Four Worcestershire CCC pathway players have been chosen to be part of the Central Sparks inaugural Academy intake.
Ellie Anderson, Charis Pavely, Phoebe Chew and Hannah Hardwick have been selected to be part of the Sparks development programme for the next 12-month period – with the aim of eventually graduating to the senior side.
It is another feather in the cap for Worcestershire CCC after Emily Arlott last month secured a domestic contract with the Sparks and following the achievements of Rapids spinner Sarah Glenn for England during the past 12 months.
Central Sparks is a Sporting Centre of Excellence for high-performance, professional cricketers, featuring the best female players from the West Midlands region covering Herefordshire, Shropshire, Staffordshire, Warwickshire and Worcestershire.
Anderson, 17, a right-handed batter and right-arm medium pace bowler, and 16-year-old Pavely, a left-handed batter, are both at Bromsgrove School.
Chew, 17, is a wicket-keeper batsman at King Edward’s School, Stourbridge, while Hardwick, also 17 and a right-arm fast bowler, is studying at Oldswinford Hospital School in Stourbridge.

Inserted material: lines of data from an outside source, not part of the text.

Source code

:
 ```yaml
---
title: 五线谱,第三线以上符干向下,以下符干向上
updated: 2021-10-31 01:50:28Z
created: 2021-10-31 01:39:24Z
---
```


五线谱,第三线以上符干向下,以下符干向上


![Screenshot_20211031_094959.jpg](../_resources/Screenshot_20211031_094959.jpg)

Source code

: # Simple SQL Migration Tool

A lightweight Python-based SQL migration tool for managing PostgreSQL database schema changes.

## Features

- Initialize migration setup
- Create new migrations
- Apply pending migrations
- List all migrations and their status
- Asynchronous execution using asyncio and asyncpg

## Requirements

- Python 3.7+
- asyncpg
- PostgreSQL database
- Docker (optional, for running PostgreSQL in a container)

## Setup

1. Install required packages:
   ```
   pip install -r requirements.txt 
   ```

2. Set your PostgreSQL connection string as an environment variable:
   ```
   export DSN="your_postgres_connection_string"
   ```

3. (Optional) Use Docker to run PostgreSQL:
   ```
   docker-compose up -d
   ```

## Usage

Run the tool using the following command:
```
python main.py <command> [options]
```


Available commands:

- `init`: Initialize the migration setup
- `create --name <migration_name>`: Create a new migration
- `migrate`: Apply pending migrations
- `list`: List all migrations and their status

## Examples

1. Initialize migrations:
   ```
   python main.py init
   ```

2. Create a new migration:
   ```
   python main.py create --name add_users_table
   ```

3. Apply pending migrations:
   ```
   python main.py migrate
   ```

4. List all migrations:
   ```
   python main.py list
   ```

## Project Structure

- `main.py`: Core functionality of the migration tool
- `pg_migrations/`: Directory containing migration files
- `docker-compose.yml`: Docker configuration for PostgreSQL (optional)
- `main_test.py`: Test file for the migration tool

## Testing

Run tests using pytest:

The quartet will continue to play for Worcestershire this summer alongside their commitments for the Sparks.
Worcestershire CCC Academy Coach Elliot Wilson confirmed: “Central Sparks have just announced their first Academy intake and to have four girls from the Worcestershire pathway programme selected is a great effort.
“All four will still be members of Worcestershire’s Under-17 and senior squads but will also be supported by Central Sparks moving forward for the year.
“Central Sparks is a development programme to produce the next group of Central Sparks senior players, a preparation centre, a programme to support the development of players we hope will go onto play for Central Sparks in the Rachael Heyhoe-Flint Trophy and the domestic women’s first-class competition.
“It forms part of the eight regional hubs which are raising the profile of women’s cricket in the UK, providing an opportunity to create 40 additional professional cricketers training and playing full-time on top of the 20 players that are contracted to England.
“It also helps to bridge the gap from domestic cricket to the international game. We now have a domestic structure to prepare players better to make the step up from domestic cricket to playing for England.”
Wilson has himself played a vital role in developing the Sparks, including a three-month role spell last summer as acting Lead Coach in the inaugural Rachael Heyhoe Flint Trophy – an experience he says can only have benefitted his coaching education.